Prove that the internal bisector of an angle of a triangle divides the opposite side in the ratio of the lengths of the containing sides.
Let’s start with a sketch.
All we have to do is prove the statement
\[\begin{equation} \label{eq:1} \frac{b}{c}=\frac{a_1}{a_2}. \end{equation}\]First we can apply the sine rule to the two smaller triangles created by the line \(d\), giving
\[\begin{align*} I:&& \frac{d}{\sin \gamma} &= \frac{a_1}{\sin \frac{\alpha}{2}},&&\quad\\ II:&& \frac{d}{\sin \beta} &= \frac{a_2}{\sin \frac{\alpha}{2}}.\\ \end{align*}\]Dividing \(I\) by \(II\) leads to
\[\begin{equation} \label{eq:2} \frac{\sin \beta}{\sin \gamma} = \frac{a_1}{a_2}. \end{equation}\]Our last step is to apply the sine rule on the big triangle \(ABC\), giving
\[\begin{equation} \label{eq:3} \frac{\sin \beta}{\sin \gamma} = \frac{b}{c}. \end{equation}\]Combining the equations \(\eqref{eq:2}\) and \(\eqref{eq:3}\) finally proves \(\eqref{eq:1}\).

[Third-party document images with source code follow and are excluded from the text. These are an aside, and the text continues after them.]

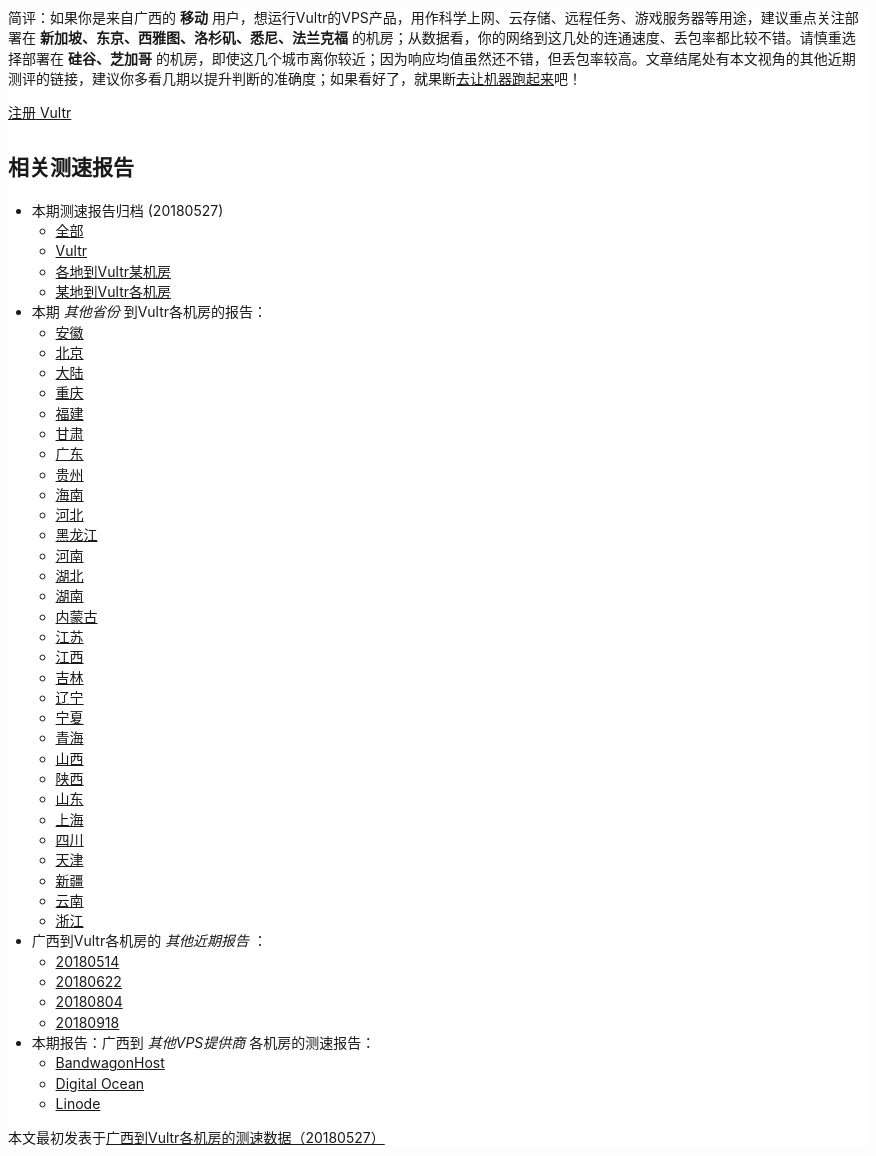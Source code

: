 简评：如果你是来自广西的 **移动** 用户，想运行Vultr的VPS产品，用作科学上网、云存储、远程任务、游戏服务器等用途，建议重点关注部署在 **新加坡、东京、西雅图、洛杉矶、悉尼、法兰克福** 的机房；从数据看，你的网络到这几处的连通速度、丢包率都比较不错。请慎重选择部署在 **硅谷、芝加哥** 的机房，即使这几个城市离你较近；因为响应均值虽然还不错，但丢包率较高。文章结尾处有本文视角的其他近期测评的链接，建议你多看几期以提升判断的准确度；如果看好了，就果断[去让机器跑起来](https://vps123.top/go/vultr/_3)吧！

[注册 Vultr](https://vps123.top/go/vultr/_btn2)

## 相关测速报告

  * 本期测速报告归档 (20180527) 
    * [全部](https://vps123.top/pingtests/20180527 "本期各VPS提供商全部测速报告")
    * [Vultr](https://vps123.top/pingtests/idc-vultr/20180527 "本期Vultr的全部测速报告")
    * [各地到Vultr某机房](https://vps123.top/pingtests/idc-vultr/isp-global/20180527 "以Vultr某机房为关注对象的视角，横向比较大陆各省份、海外各国家地区")
    * [某地到Vultr各机房](https://vps123.top/pingtests/idc-vultr/facility-all/20180527 "以大陆某省份为关注对象的视角，横向比较Vultr各机房")
  * 本期 _其他省份_ 到Vultr各机房的报告： 
    * [安徽](/vultr/isp/anhui/20180527-vultr-isp-anhui.md "安徽到Vultr各机房的Ping测试 20180527")
    * [北京](/vultr/isp/beijing/20180527-vultr-isp-beijing.md "北京到Vultr各机房的Ping测试 20180527")
    * [大陆](/vultr/isp/china/20180527-vultr-isp-china.md "大陆到Vultr各机房的Ping测试 20180527")
    * [重庆](/vultr/isp/chongqing/20180527-vultr-isp-chongqing.md "重庆到Vultr各机房的Ping测试 20180527")
    * [福建](/vultr/isp/fujian/20180527-vultr-isp-fujian.md "福建到Vultr各机房的Ping测试 20180527")
    * [甘肃](/vultr/isp/gansu/20180527-vultr-isp-gansu.md "甘肃到Vultr各机房的Ping测试 20180527")
    * [广东](/vultr/isp/guangdong/20180527-vultr-isp-guangdong.md "广东到Vultr各机房的Ping测试 20180527")
    * [贵州](/vultr/isp/guizhou/20180527-vultr-isp-guizhou.md "贵州到Vultr各机房的Ping测试 20180527")
    * [海南](/vultr/isp/hainan/20180527-vultr-isp-hainan.md "海南到Vultr各机房的Ping测试 20180527")
    * [河北](/vultr/isp/hebei/20180527-vultr-isp-hebei.md "河北到Vultr各机房的Ping测试 20180527")
    * [黑龙江](/vultr/isp/heilongjiang/20180527-vultr-isp-heilongjiang.md "黑龙江到Vultr各机房的Ping测试 20180527")
    * [河南](/vultr/isp/henan/20180527-vultr-isp-henan.md "河南到Vultr各机房的Ping测试 20180527")
    * [湖北](/vultr/isp/hubei/20180527-vultr-isp-hubei.md "湖北到Vultr各机房的Ping测试 20180527")
    * [湖南](/vultr/isp/hunan/20180527-vultr-isp-hunan.md "湖南到Vultr各机房的Ping测试 20180527")
    * [内蒙古](/vultr/isp/innermongolia/20180527-vultr-isp-innermongolia.md "内蒙古到Vultr各机房的Ping测试 20180527")
    * [江苏](/vultr/isp/jiangsu/20180527-vultr-isp-jiangsu.md "江苏到Vultr各机房的Ping测试 20180527")
    * [江西](/vultr/isp/jiangxi/20180527-vultr-isp-jiangxi.md "江西到Vultr各机房的Ping测试 20180527")
    * [吉林](/vultr/isp/jilin/20180527-vultr-isp-jilin.md "吉林到Vultr各机房的Ping测试 20180527")
    * [辽宁](/vultr/isp/liaoning/20180527-vultr-isp-liaoning.md "辽宁到Vultr各机房的Ping测试 20180527")
    * [宁夏](/vultr/isp/ningxia/20180527-vultr-isp-ningxia.md "宁夏到Vultr各机房的Ping测试 20180527")
    * [青海](/vultr/isp/qinghai/20180527-vultr-isp-qinghai.md "青海到Vultr各机房的Ping测试 20180527")
    * [山西](/vultr/isp/shan1xi/20180527-vultr-isp-shan1xi.md "山西到Vultr各机房的Ping测试 20180527")
    * [陕西](/vultr/isp/shan3xi/20180527-vultr-isp-shan3xi.md "陕西到Vultr各机房的Ping测试 20180527")
    * [山东](/vultr/isp/shandong/20180527-vultr-isp-shandong.md "山东到Vultr各机房的Ping测试 20180527")
    * [上海](/vultr/isp/shanghai/20180527-vultr-isp-shanghai.md "上海到Vultr各机房的Ping测试 20180527")
    * [四川](/vultr/isp/sichuan/20180527-vultr-isp-sichuan.md "四川到Vultr各机房的Ping测试 20180527")
    * [天津](/vultr/isp/tianjin/20180527-vultr-isp-tianjin.md "天津到Vultr各机房的Ping测试 20180527")
    * [新疆](/vultr/isp/xinjiang/20180527-vultr-isp-xinjiang.md "新疆到Vultr各机房的Ping测试 20180527")
    * [云南](/vultr/isp/yunnan/20180527-vultr-isp-yunnan.md "云南到Vultr各机房的Ping测试 20180527")
    * [浙江](/vultr/isp/zhejiang/20180527-vultr-isp-zhejiang.md "浙江到Vultr各机房的Ping测试 20180527")
  * 广西到Vultr各机房的 _其他近期报告_ ： 
    * [20180514](/vultr/isp/guangxi/20180514-vultr-isp-guangxi.md "广西到Vultr各机房的Ping测试 20180514")
    * [20180622](/vultr/isp/guangxi/20180622-vultr-isp-guangxi.md "广西到Vultr各机房的Ping测试 20180622")
    * [20180804](/vultr/isp/guangxi/20180804-vultr-isp-guangxi.md "广西到Vultr各机房的Ping测试 20180804")
    * [20180918](/vultr/isp/guangxi/20180918-vultr-isp-guangxi.md "广西到Vultr各机房的Ping测试 20180918")
  * 本期报告：广西到 _其他VPS提供商_ 各机房的测速报告： 
    * [BandwagonHost](/bandwagon/isp/guangxi/20180527-bandwagon-isp-guangxi.md "广西到BandwagonHost各机房的Ping测试 20180527")
    * [Digital Ocean](/digitalocean/isp/guangxi/20180527-digitalocean-isp-guangxi.md "广西到Digital Ocean各机房的Ping测试 20180527")
    * [Linode](/linode/isp/guangxi/20180527-linode-isp-guangxi.md "广西到Linode各机房的Ping测试 20180527")



本文最初发表于[广西到Vultr各机房的测速数据（20180527）](https://vps123.top/pingtest/20180527-vultr-isp-guangxi.html)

In a triangle \(ABC\), \(I\) is the incentre, \(H\) the orthocentre, and \(O\) the circumcentre. Prove that \(AI\) bisects \(\angle OAH\).
Let’s sketch a triangle \(ABC\) and construct the points \(I\), \(H\) and \(O\) in it. This gives
To simplify the picture, we’ll leave out all lines not connected to \(A\). We have to show that the two angles \(\angle HAI\) and \(\angle IAO\) are equal. Since we know that \(AI\) is bisecting the angle in \(A\), this comes down to proving \(\delta_1 = \delta_2\), for the two angles shown below.

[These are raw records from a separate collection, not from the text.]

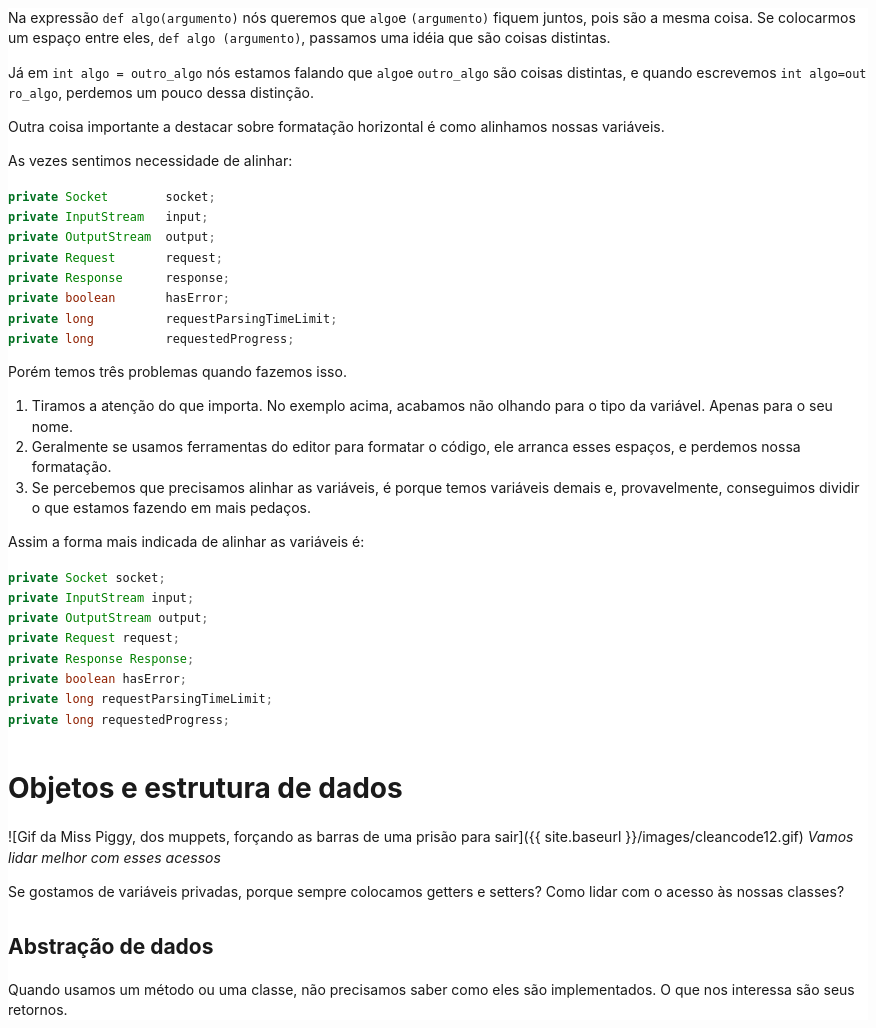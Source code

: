 Na expressão `def algo(argumento)` nós queremos que `algo`e `(argumento)` fiquem juntos, pois são a mesma coisa. Se colocarmos um espaço entre eles, `def algo (argumento)`, passamos uma idéia que são coisas distintas.

Já em `int algo = outro_algo` nós estamos falando que `algo`e `outro_algo` são coisas distintas, e quando escrevemos `int algo=outro_algo`, perdemos um pouco dessa distinção.

Outra coisa importante a destacar sobre formatação horizontal é como alinhamos nossas variáveis.

As vezes sentimos necessidade de alinhar:
```java
private Socket        socket;
private InputStream   input;
private OutputStream  output;
private Request       request;
private Response      response;
private boolean       hasError;
private long          requestParsingTimeLimit;
private long          requestedProgress;
```

Porém temos três problemas quando fazemos isso.

1. Tiramos a atenção do que importa. No exemplo acima, acabamos não olhando para o tipo da variável. Apenas para o seu nome.
2. Geralmente se usamos ferramentas do editor para formatar o código, ele arranca esses espaços, e perdemos nossa formatação.
3. Se percebemos que precisamos alinhar as variáveis, é porque temos variáveis demais e, provavelmente, conseguimos dividir o que estamos fazendo em mais pedaços.

Assim a forma mais indicada de alinhar as variáveis é:

```java
private Socket socket;
private InputStream input;
private OutputStream output;
private Request request;
private Response Response;
private boolean hasError;
private long requestParsingTimeLimit;
private long requestedProgress;
```

# Objetos e estrutura de dados
![Gif da Miss Piggy, dos muppets, forçando as barras de uma prisão para sair]({{ site.baseurl }}/images/cleancode12.gif)
*Vamos lidar melhor com esses acessos*

Se gostamos de variáveis privadas, porque sempre colocamos getters e setters? Como lidar com o acesso às nossas classes?

## Abstração de dados
Quando usamos um método ou uma classe, não precisamos saber como eles são implementados. O que nos interessa são seus retornos.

We start by taking a look at a simplified picture of the triangle and its orthocentre.
We know that the sum of the angles of triangle \(ABD\) has to equal \(\pi\), so \[\begin{equation} \label{eq:4} \delta_1 = \frac{\pi}{2}-\gamma. \end{equation}\]To define \(\delta_2\), we sketch the triangle and its circumcentre.
Since we know that the distance from the circumcentre to each of the corner points is equal, \(ABO\) is an isosceles triangle and \(\angle ABO\) equals \(\delta_2\). Hence \(\angle OBC = \beta - \delta_2 = \angle OCB\), which leads to \(\angle CAO = \gamma - \beta + \delta_2\).
Remembering that the full angle in \(A\) is \(\alpha\), and that we have \(\alpha + \beta + \gamma = \pi\), we can write
\[\begin{align} \label{eq:5} \alpha &= \delta_2 + \gamma - \beta + \delta_2\\ \nonumber \alpha + \beta + \gamma &= 2 \delta_2 + 2\gamma\\ \nonumber \delta_2 &= \frac{\pi}{2} - \gamma. \end{align}\]Comparing equation \(\eqref{eq:4}\) with equation \(\eqref{eq:5}\) proves \(AI\) does indeed bisect \(\angle OAH\).
Hence, or otherwise, prove that if \(O\), \(H\) and \(I\) are collinear the triangle must be isosceles.
Suppose that \(H, I\) and \(O\) are collinear. Then \(A, B\), and \(C\) cannot all lie on one side of \(OIH\), since \(I\) is inside the triangle.
Suppose then that \(A\) and \(B\) lie on opposite sides of the line \(OIH\). We have \(OA = OB = r\), since \(O\) is the circumcentre of the triangle \(ABC\).
We have that \(IA\) bisects the angle \(OAH\), from our work above. Similarly \(IB\) bisects the angle \(OBH\).
From the diagram and our first result above, \(\dfrac{x}{y} = \dfrac{r}{s} = \dfrac{r}{t}\), and so \(s = t\).
This means that \(AOH\) and \(BOH\) are congruent, so \(p = q\), and the line \(OIH\) is a line of symmetry for the diagram.
This means that \(OIH\) is the perpendicular bisector of \(AB\), so \(OIH\) is an altitude of the triangle, and \(C\) lies on \(OHI\). Thus \(ABC\) is isosceles.